Lula voltou a exercitar a política como vocação e mediação. Mediação entre os dois sistemas de vida que regulam os movimentos nas sociedades capitalistas: as necessidades e aspirações dos cidadãos e os interesses dos senhores que realizam o valor de suas riquezas nas apostas do mercado. Nos subterrâneos desse jogo de mediação rasteja o contraditório entre os interesses contrapostos.
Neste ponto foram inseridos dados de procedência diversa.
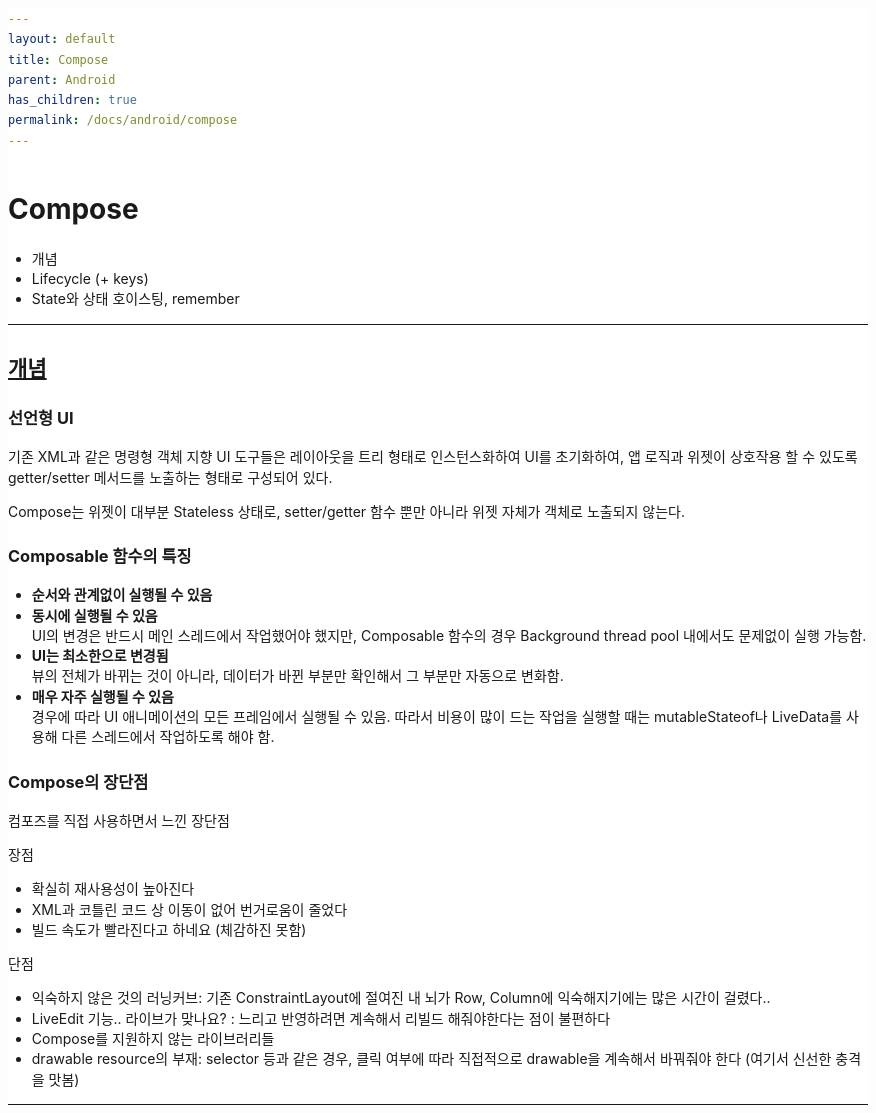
 ```yaml
---
layout: default
title: Compose
parent: Android
has_children: true
permalink: /docs/android/compose
---
```


# Compose

- 개념
- Lifecycle (+ keys)
- State와 상태 호이스팅, remember

---

## [개념](https://developer.android.com/jetpack/compose/mental-model#any-order)

### 선언형 UI

기존 XML과 같은 명령형 객체 지향 UI 도구들은 레이아웃을 트리 형태로 인스턴스화하여 UI를 초기화하여, 앱 로직과 위젯이 상호작용 할 수 있도록 getter/setter 메서드를 노출하는 형태로 구성되어 있다.

Compose는 위젯이 대부분 Stateless 상태로, setter/getter 함수 뿐만 아니라 위젯 자체가 객체로 노출되지 않는다.



### Composable 함수의 특징
- **순서와 관계없이 실행될 수 있음**
- **동시에 실행될 수 있음**<br/>UI의 변경은 반드시 메인 스레드에서 작업했어야 했지만, Composable 함수의 경우 Background thread pool 내에서도 문제없이 실행 가능함.
- **UI는 최소한으로 변경됨**
<br/>뷰의 전체가 바뀌는 것이 아니라, 데이터가 바뀐 부분만 확인해서 그 부분만 자동으로 변화함.
- **매우 자주 실행될 수 있음**
<br/>경우에 따라 UI 애니메이션의 모든 프레임에서 실행될 수 있음. 따라서 비용이 많이 드는 작업을 실행할 때는 mutableStateof나 LiveData를 사용해 다른 스레드에서 작업하도록 해야 함.


### Compose의 장단점

컴포즈를 직접 사용하면서 느낀 장단점

장점
- 확실히 재사용성이 높아진다
- XML과 코틀린 코드 상 이동이 없어 번거로움이 줄었다
- 빌드 속도가 빨라진다고 하네요 (체감하진 못함)

단점
- 익숙하지 않은 것의 러닝커브: 기존 ConstraintLayout에 절여진 내 뇌가 Row, Column에 익숙해지기에는 많은 시간이 걸렸다.. 
- LiveEdit 기능.. 라이브가 맞나요? : 느리고 반영하려면 계속해서 리빌드 해줘야한다는 점이 불편하다
- Compose를 지원하지 않는 라이브러리들
- drawable resource의 부재: selector 등과 같은 경우, 클릭 여부에 따라 직접적으로 drawable을 계속해서 바꿔줘야 한다 (여기서 신선한 충격을 맛봄)

---
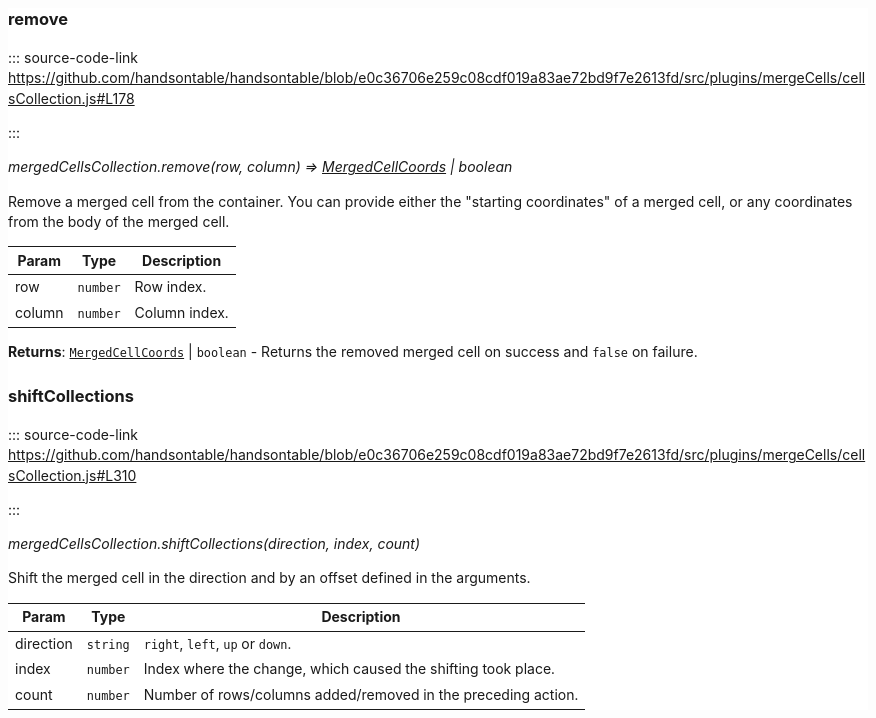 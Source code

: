 ### remove
  
::: source-code-link https://github.com/handsontable/handsontable/blob/e0c36706e259c08cdf019a83ae72bd9f7e2613fd/src/plugins/mergeCells/cellsCollection.js#L178

:::

_mergedCellsCollection.remove(row, column) ⇒ [MergedCellCoords](@/api/mergedCellCoords.md) | boolean_

Remove a merged cell from the container. You can provide either the "starting coordinates"
of a merged cell, or any coordinates from the body of the merged cell.


| Param | Type | Description |
| --- | --- | --- |
| row | `number` | Row index. |
| column | `number` | Column index. |


**Returns**: [`MergedCellCoords`](@/api/mergedCellCoords.md) | `boolean` - Returns the removed merged cell on success and `false` on failure.  

### shiftCollections
  
::: source-code-link https://github.com/handsontable/handsontable/blob/e0c36706e259c08cdf019a83ae72bd9f7e2613fd/src/plugins/mergeCells/cellsCollection.js#L310

:::

_mergedCellsCollection.shiftCollections(direction, index, count)_

Shift the merged cell in the direction and by an offset defined in the arguments.


| Param | Type | Description |
| --- | --- | --- |
| direction | `string` | `right`, `left`, `up` or `down`. |
| index | `number` | Index where the change, which caused the shifting took place. |
| count | `number` | Number of rows/columns added/removed in the preceding action. |


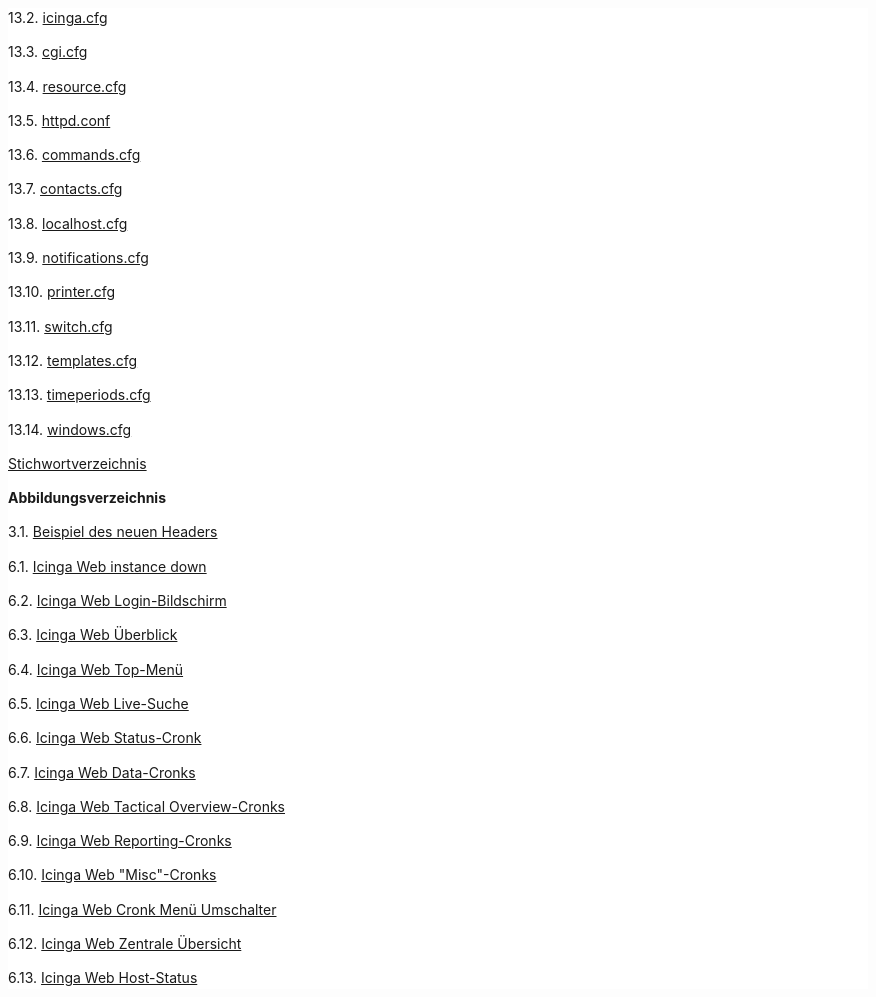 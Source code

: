 13.2. [icinga.cfg](sample-icinga.md)

13.3. [cgi.cfg](sample-cgi.md)

13.4. [resource.cfg](sample-resource.md)

13.5. [httpd.conf](sample-httpd.md)

13.6. [commands.cfg](sample-commands.md)

13.7. [contacts.cfg](sample-contacts.md)

13.8. [localhost.cfg](sample-localhost.md)

13.9. [notifications.cfg](sample-notifications.md)

13.10. [printer.cfg](sample-printer.md)

13.11. [switch.cfg](sample-switch.md)

13.12. [templates.cfg](sample-templates.md)

13.13. [timeperiods.cfg](sample-timeperiods.md)

13.14. [windows.cfg](sample-windows.md)

[Stichwortverzeichnis](ix01.md)

**Abbildungsverzeichnis**

3.1. [Beispiel des neuen Headers](configcgi.md#idp6599040)

6.1. [Icinga Web instance down](icinga-web-config.md#idp12591168)

6.2. [Icinga Web
Login-Bildschirm](icinga-web-introduction.md#idp12717120)

6.3. [Icinga Web Überblick](icinga-web-introduction.md#idp12720896)

6.4. [Icinga Web Top-Menü](icinga-web-introduction.md#idp12724832)

6.5. [Icinga Web Live-Suche](icinga-web-introduction.md#idp12728864)

6.6. [Icinga Web Status-Cronk](icinga-web-introduction.md#idp12736208)

6.7. [Icinga Web Data-Cronks](icinga-web-introduction.md#idp12741824)

6.8. [Icinga Web Tactical
Overview-Cronks](icinga-web-introduction.md#idp12746128)

6.9. [Icinga Web
Reporting-Cronks](icinga-web-introduction.md#idp12747760)

6.10. [Icinga Web
"Misc"-Cronks](icinga-web-introduction.md#idp12753728)

6.11. [Icinga Web Cronk Menü
Umschalter](icinga-web-introduction.md#idp12757792)

6.12. [Icinga Web Zentrale
Übersicht](icinga-web-introduction.md#idp12762208)

6.13. [Icinga Web Host-Status](icinga-web-introduction.md#idp12766304)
Isto exige um exercício permanente de mediação dos governos comprometidos com a soberania popular.

Keynes introduziu na teoria econômica as relações complexas entre estrutura e ação, entre papéis sociais e sua execução pelos indivíduos convencidos de sua autodeterminação, mas, de fato, enredados no movimento das estruturas. Na esteira de Freud, Keynes introduz as configurações subjetivas produzidas pelas interações dos indivíduos no ecúmeno social das “economias de mercado”. A âncora que sustenta precariamente as ariscas subjetividades está lançada nas areias movediças das apostas no futuro. Sempre atormentados pelas incertezas que gravam o amanhã, agarram-se ao corrimão das certezas improváveis. Nesse percurso, o comportamento mimético dá origem, em suas conjecturas imitativas, a situações nas quais a busca coletiva do enriquecimento culmina na decepção de todos.
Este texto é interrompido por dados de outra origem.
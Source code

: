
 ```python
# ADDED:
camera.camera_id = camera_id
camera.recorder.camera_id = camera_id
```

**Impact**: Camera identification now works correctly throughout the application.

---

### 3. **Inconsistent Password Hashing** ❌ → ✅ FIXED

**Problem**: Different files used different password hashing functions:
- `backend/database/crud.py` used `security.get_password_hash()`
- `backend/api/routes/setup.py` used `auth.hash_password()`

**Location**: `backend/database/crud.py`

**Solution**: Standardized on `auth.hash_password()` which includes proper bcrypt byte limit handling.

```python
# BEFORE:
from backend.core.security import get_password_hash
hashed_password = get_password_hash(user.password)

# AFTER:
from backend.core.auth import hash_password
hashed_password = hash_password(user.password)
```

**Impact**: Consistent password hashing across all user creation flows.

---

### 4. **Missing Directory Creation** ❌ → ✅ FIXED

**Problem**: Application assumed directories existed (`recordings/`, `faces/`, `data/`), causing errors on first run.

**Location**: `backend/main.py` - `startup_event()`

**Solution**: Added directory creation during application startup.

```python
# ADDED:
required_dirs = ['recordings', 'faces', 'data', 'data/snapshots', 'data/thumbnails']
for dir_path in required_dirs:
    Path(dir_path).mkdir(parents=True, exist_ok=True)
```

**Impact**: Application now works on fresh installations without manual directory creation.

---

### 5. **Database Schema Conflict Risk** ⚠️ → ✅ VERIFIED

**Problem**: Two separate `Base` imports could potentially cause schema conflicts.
As discrepâncias foram revigoradas pelo avanço do atraso das classes dominantes e de seus seguidores

Entre vitórias e malogros, convém considerar os processos de abstração real que comandam a vida dos homens e mulheres nas sociedades contemporâneas. As corporeidades, identidades e individualidades estão aglutinadas em um bloco de interesses classistas, visões do mundo, modos de vida, preconceitos, ancestralidades meritocráticas e escravagistas.
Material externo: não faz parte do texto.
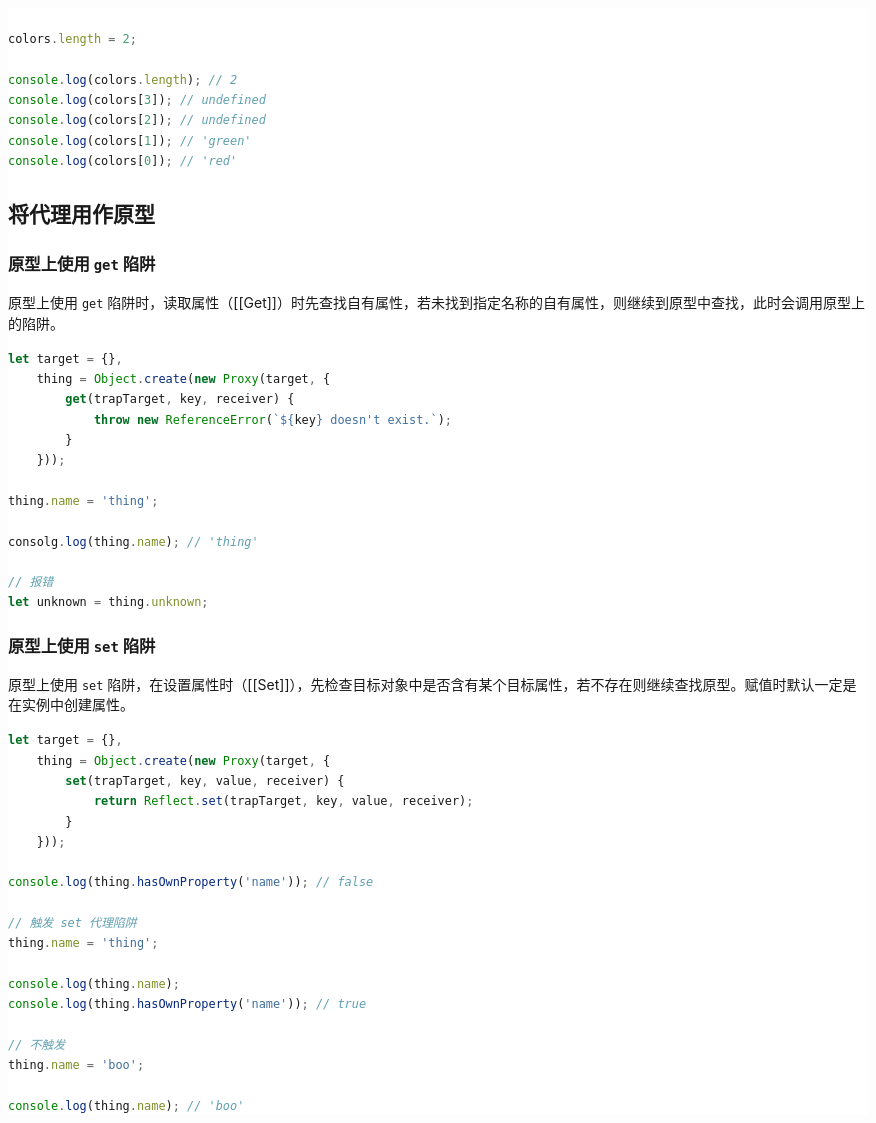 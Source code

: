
 ```js

colors.length = 2;

console.log(colors.length); // 2
console.log(colors[3]); // undefined
console.log(colors[2]); // undefined
console.log(colors[1]); // 'green'
console.log(colors[0]); // 'red'
```

## 将代理用作原型

### 原型上使用 `get` 陷阱

原型上使用 `get` 陷阱时，读取属性（[[Get]]）时先查找自有属性，若未找到指定名称的自有属性，则继续到原型中查找，此时会调用原型上的陷阱。

```js
let target = {},
    thing = Object.create(new Proxy(target, {
        get(trapTarget, key, receiver) {
            throw new ReferenceError(`${key} doesn't exist.`);
        }
    }));

thing.name = 'thing';

consolg.log(thing.name); // 'thing'

// 报错
let unknown = thing.unknown;
```

### 原型上使用 `set` 陷阱

原型上使用 `set` 陷阱，在设置属性时（[[Set]]），先检查目标对象中是否含有某个目标属性，若不存在则继续查找原型。赋值时默认一定是在实例中创建属性。

```js
let target = {},
    thing = Object.create(new Proxy(target, {
        set(trapTarget, key, value, receiver) {
            return Reflect.set(trapTarget, key, value, receiver);
        }
    }));

console.log(thing.hasOwnProperty('name')); // false

// 触发 set 代理陷阱
thing.name = 'thing';

console.log(thing.name);
console.log(thing.hasOwnProperty('name')); // true

// 不触发
thing.name = 'boo';

console.log(thing.name); // 'boo'
```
As engrenagens impessoais da abstração real e da homogeneização das individualidades são explicitadas nas ignorâncias e grosserias das redes sociais, nos acarpetados escritórios ocupados por mesas de operação das instituições financeiras. Daí espalham suas toscas convicções para outros segmentos da sociedade.

Para essa turma, a eleição de Lula foi a realização do inaceitável. Pouco importa se ganharam muita grana e abasteceram generosamente seus cofres com inúteis e danosas apostas nos mercados de ­derivativos de câmbio e juros, sempre e cada vez mais respondendo aos movimentos dos mercados financeiros globalizados. Com esses ingredientes, está montado, mais uma vez, o arranjo conservador que atormenta o Brasil ao longo de sua história. Nesse pacto juntaram-se os cosmopolitas da finança e dos negócios, uma fração das classes médias – ilustrada, semi-ilustrada e deslustrada –, as velhas oligarquias regionais e a cambada da tripa forra que quer sempre se locupletar sem esforço.

Desde a eclosão da crise da dívida externa dos anos 80 do século passado, esse bloco de poder recuperou seu protagonismo e produziu o “enxugamento” liberal da economia brasileira. Destruíram empresas, amofinaram a indústria, tudo em nome da modernidade e da globalização. Os resultados todos sabem: o desemprego, a deterioração das grandes cidades, a violência, que não para de aumentar, a falência do exercício pelo Estado do monopólio da força.

Na política brasileira, nada mais velho do que o novo. Há um empenho edificante na troca de máscaras, enquanto o rosto do poder real permanece esculpido em sua pétrea solidez. Os disfarces de maior sucesso no momento são con­feccionados por toscas mãos que manejam os teclados e algoritmos das redes sociais. Nos tempos da supremacia da civilidade, os ­Instagrams, Facebooks e Twitters seriam considerados simplesmente fábricas de narcisismo e exibicionismo, mentirosos e grotescos. O grotesco, dizia ­Machado de Assis, é o ridículo tomado a sério. •

Publicado na edição n° 1254 de CartaCapital, em 12 de abril de 2023.

Este texto aparece na edição impressa de CartaCapital sob o título ‘O arranjo reacionário’

Este texto não representa, necessariamente, a opinião de CartaCapital.